▶ **Source material**
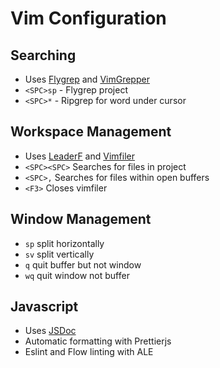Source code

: # Vim Configuration

## Searching
+ Uses [Flygrep](https://github.com/wsdjeg/FlyGrep.vim) and [VimGrepper](https://github.com/mhinz/vim-grepper)
+ `<SPC>sp` - Flygrep project
+ `<SPC>*` - Ripgrep for word under cursor
## Workspace Management
+ Uses [LeaderF](https://github.com/Yggdroot/LeaderF) and [Vimfiler](https://github.com/Shougo/vimfiler.vim)
+ `<SPC><SPC>` Searches for files in project
+ `<SPC>,` Searches for files within open buffers
+ `<F3>` Closes vimfiler
## Window Management
+ `sp` split horizontally
+ `sv` split vertically
+ `q` quit buffer but not window
+ `wq` quit window not buffer
## Javascript
+ Uses [JSDoc](https://github.com/heavenshell/vim-jsdoc)
+ Automatic formatting with Prettierjs
+ Eslint and Flow linting with ALE
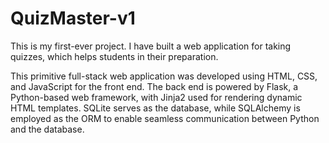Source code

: # QuizMaster-v1
This is my first-ever project. I have built a web application for taking quizzes, which helps students in their preparation.

This primitive full-stack web application was developed using HTML, CSS, and JavaScript for the front end. The back end is powered by Flask, a Python-based web framework, with Jinja2 used for rendering dynamic HTML templates. SQLite serves as the database, while SQLAlchemy is employed as the ORM to enable seamless communication between Python and the database.
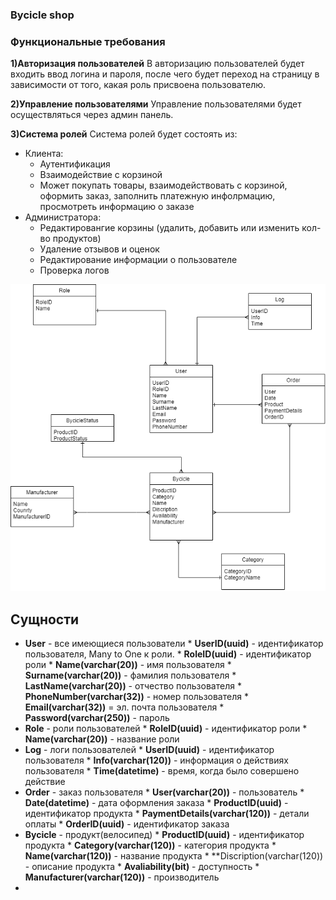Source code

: ### Bycicle shop

### Функциональные требования

**1)Авторизация пользователей**
В авторизацию пользователей будет входить ввод логина и пароля, после чего будет переход на страницу в зависимости от того, какая роль присвоена пользователю.

**2)Управление пользователями**
Управление пользователями будет осуществляться через админ панель.

**3)Система ролей**
Система ролей будет состоять из:
* Клиента:
   * Аутентификация
   * Взаимодействие с корзиной
   * Может покупать товары, взаимодействовать с корзиной, оформить заказ, заполнить платежную инфолрмацию, просмотреть информацию о заказе
* Администратора:
   * Редактировангие корзины (удалить, добавить или изменить кол-во продуктов)
   * Удаление отзывов и оценок
   * Редактирование информации о пользователе
   * Проверка логов
   

![alt text](https://github.com/Yadenian/Database/blob/main/SUBD-Yanushonok.drawio.png)

## Сущности

* **User** - все имеющиеся пользователи
      * **UserID(uuid)** - идентификатор пользователя, Many to One к роли.
      * **RoleID(uuid)** - идентификатор роли
      * **Name(varchar(20))** - имя пользователя
      * **Surname(varchar(20))** - фамилия пользователя
      * **LastName(varchar(20))** - отчество пользователя
      * **PhoneNumber(varchar(32))** - номер пользователя
      * **Email(varchar(32))** = эл. почта пользователя
      * **Password(varchar(250))** - пароль
* **Role** - роли пользователей
      * **RoleID(uuid)** - идентификатор роли
      * **Name(varchar(20))** - название роли
* **Log** - логи пользователей
      * **UserID(uuid)** - идентификатор пользователя
      * **Info(varchar(120))** - информация о действиях пользователя
      * **Time(datetime)** - время, когда было совершено действие
* **Order** - заказ пользователя
      * **User(varchar(20))** - пользователь
      * **Date(datetime)** - дата оформления заказа
      * **ProductID(uuid)** - идентификатор продукта
      * **PaymentDetails(varchar(120))** - детали оплаты
      * **OrderID(uuid)** - идентификатор заказа
* **Bycicle** - продукт(велосипед)
      * **ProductID(uuid)** - идентификатор продукта
      * **Category(varchar(120))** - категория продукта
      * **Name(varchar(120))** - название продукта
      * **Discription(varchar(120)) - описание продукта
      * **Avaliability(bit)** - доступность
      * **Manufacturer(varchar(120))** - производитель
*
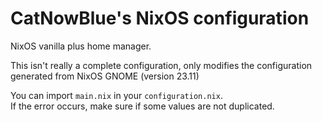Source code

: # CatNowBlue's NixOS configuration

NixOS vanilla plus home manager.

This isn't really a complete configuration, only modifies the configuration generated from NixOS GNOME (version 23.11)

You can import `main.nix` in your `configuration.nix`.<br>
If the error occurs, make sure if some values are not duplicated.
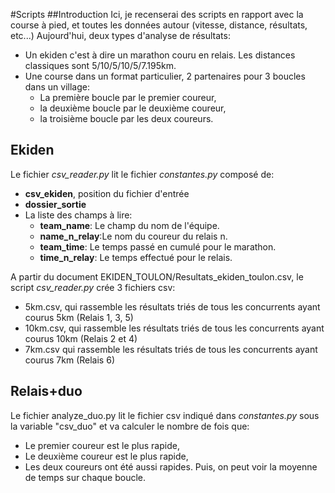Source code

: #Scripts
##Introduction
Ici, je recenserai des scripts en rapport avec la course à pied, et toutes les données autour (vitesse, distance, résultats, etc...)
Aujourd'hui, deux types d'analyse de résultats:
* Un ekiden c'est à dire un marathon couru en relais. Les distances classiques sont 5/10/5/10/5/7.195km.
* Une course dans un format particulier, 2 partenaires pour 3 boucles dans un village:
  * La première boucle par le premier coureur,
  * la deuxième boucle par le deuxième coureur,
  * la troisième boucle par les deux coureurs.

## Ekiden
Le fichier *csv_reader.py* lit le fichier *constantes.py* composé de:
* **csv_ekiden**, position du fichier d'entrée
* **dossier_sortie**
* La liste des champs à lire:
  * **team_name**: Le champ du nom de l'équipe.
  * **name_n_relay**:Le nom du coureur du relais n.
  * **team_time**: Le temps passé en cumulé pour le marathon.
  * **time_n_relay**: Le temps effectué pour le relais.

A partir du document EKIDEN_TOULON/Resultats_ekiden_toulon.csv, le script *csv_reader.py* crée 3 fichiers csv:
* 5km.csv, qui rassemble les résultats triés de tous les concurrents ayant courus 5km (Relais 1, 3, 5)
* 10km.csv, qui rassemble les résultats triés de tous les concurrents ayant courus 10km (Relais 2 et 4)
* 7km.csv qui rassemble les résultats triés de tous les concurrents ayant courus 7km (Relais 6)

## Relais+duo
Le fichier analyze_duo.py lit le fichier csv indiqué dans *constantes.py* sous la variable "csv_duo" et va calculer le nombre de fois que:
* Le premier coureur est le plus rapide,
* Le deuxième coureur est le plus rapide,
* Les deux coureurs ont été aussi rapides.
Puis, on peut voir la moyenne de temps sur chaque boucle.

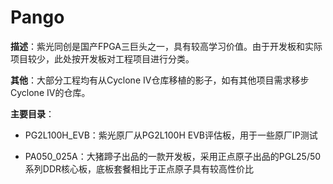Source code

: # Pango

**描述**：紫光同创是国产FPGA三巨头之一，具有较高学习价值。由于开发板和实际项目较少，此处按开发板对工程项目进行分类。



**其他**：大部分工程均有从Cyclone IV仓库移植的影子，如有其他项目需求移步Cyclone IV的仓库。



**主要目录**：

+ PG2L100H_EVB：紫光原厂从PG2L100H EVB评估板，用于一些原厂IP测试

+ PA050_025A：大猪蹄子出品的一款开发板，采用正点原子出品的PGL25/50系列DDR核心板，底板套餐相比于正点原子具有较高性价比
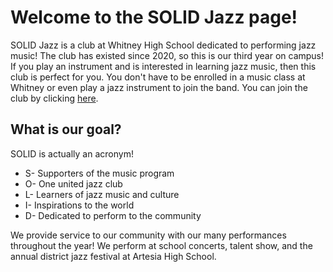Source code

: # Welcome to the SOLID Jazz page!
SOLID Jazz is a club at Whitney High School dedicated to performing jazz music! The club has existed since 2020, so this is our third year on campus! If you play an instrument and is interested in learning jazz music, then this club is perfect for you. You don't have to be enrolled in a music class at Whitney or even play a jazz instrument to join the band. You can join the club by clicking [here](https://forms.gle/gj6mPCMLAC7Lpu3c7).
## What is our goal?
SOLID is actually an acronym! 
- S- Supporters of the music program
- O- One united jazz club
- L- Learners of jazz music and culture
- I- Inspirations to the world
- D- Dedicated to perform to the community

We provide service to our community with our many performances throughout the year! We perform at school concerts, talent show, and the annual district jazz festival at Artesia High School. 
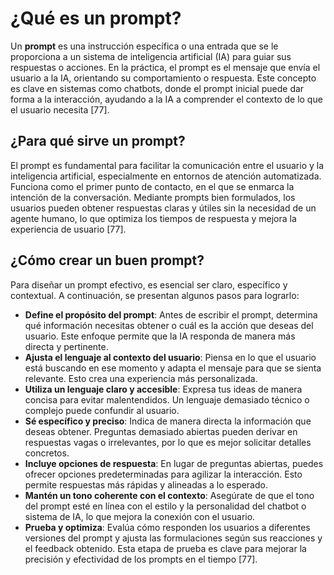 # ¿Qué es un prompt?

Un **prompt** es una instrucción específica o una entrada que se le proporciona a un sistema de inteligencia artificial (IA) para guiar sus respuestas o acciones. En la práctica, el prompt es el mensaje que envía el usuario a la IA, orientando su comportamiento o respuesta. Este concepto es clave en sistemas como chatbots, donde el prompt inicial puede dar forma a la interacción, ayudando a la IA a comprender el contexto de lo que el usuario necesita [77].

## ¿Para qué sirve un prompt?

El prompt es fundamental para facilitar la comunicación entre el usuario y la inteligencia artificial, especialmente en entornos de atención automatizada. Funciona como el primer punto de contacto, en el que se enmarca la intención de la conversación. Mediante prompts bien formulados, los usuarios pueden obtener respuestas claras y útiles sin la necesidad de un agente humano, lo que optimiza los tiempos de respuesta y mejora la experiencia de usuario [77].

## ¿Cómo crear un buen prompt?

Para diseñar un prompt efectivo, es esencial ser claro, específico y contextual. A continuación, se presentan algunos pasos para lograrlo:

- **Define el propósito del prompt**: Antes de escribir el prompt, determina qué información necesitas obtener o cuál es la acción que deseas del usuario. Este enfoque permite que la IA responda de manera más directa y pertinente.
- **Ajusta el lenguaje al contexto del usuario**: Piensa en lo que el usuario está buscando en ese momento y adapta el mensaje para que se sienta relevante. Esto crea una experiencia más personalizada.
- **Utiliza un lenguaje claro y accesible**: Expresa tus ideas de manera concisa para evitar malentendidos. Un lenguaje demasiado técnico o complejo puede confundir al usuario.
- **Sé específico y preciso**: Indica de manera directa la información que deseas obtener. Preguntas demasiado abiertas pueden derivar en respuestas vagas o irrelevantes, por lo que es mejor solicitar detalles concretos.
- **Incluye opciones de respuesta**: En lugar de preguntas abiertas, puedes ofrecer opciones predeterminadas para agilizar la interacción. Esto permite respuestas más rápidas y alineadas a lo esperado.
- **Mantén un tono coherente con el contexto**: Asegúrate de que el tono del prompt esté en línea con el estilo y la personalidad del chatbot o sistema de IA, lo que mejora la conexión con el usuario.
- **Prueba y optimiza**: Evalúa cómo responden los usuarios a diferentes versiones del prompt y ajusta las formulaciones según sus reacciones y el feedback obtenido. Esta etapa de prueba es clave para mejorar la precisión y efectividad de los prompts en el tiempo [77].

▶ **Problem**
Return, with no change at all, every line in the entries above from the line containing "This is my first-ever" through the line containing "This primitive full-stack".

▶ **Response to the exercise**
This is my first-ever project. I have built a web application for taking quizzes, which helps students in their preparation.

This primitive full-stack web application was developed using HTML, CSS, and JavaScript for the front end. The back end is powered by Flask, a Python-based web framework, with Jinja2 used for rendering dynamic HTML templates. SQLite serves as the database, while SQLAlchemy is employed as the ORM to enable seamless communication between Python and the database.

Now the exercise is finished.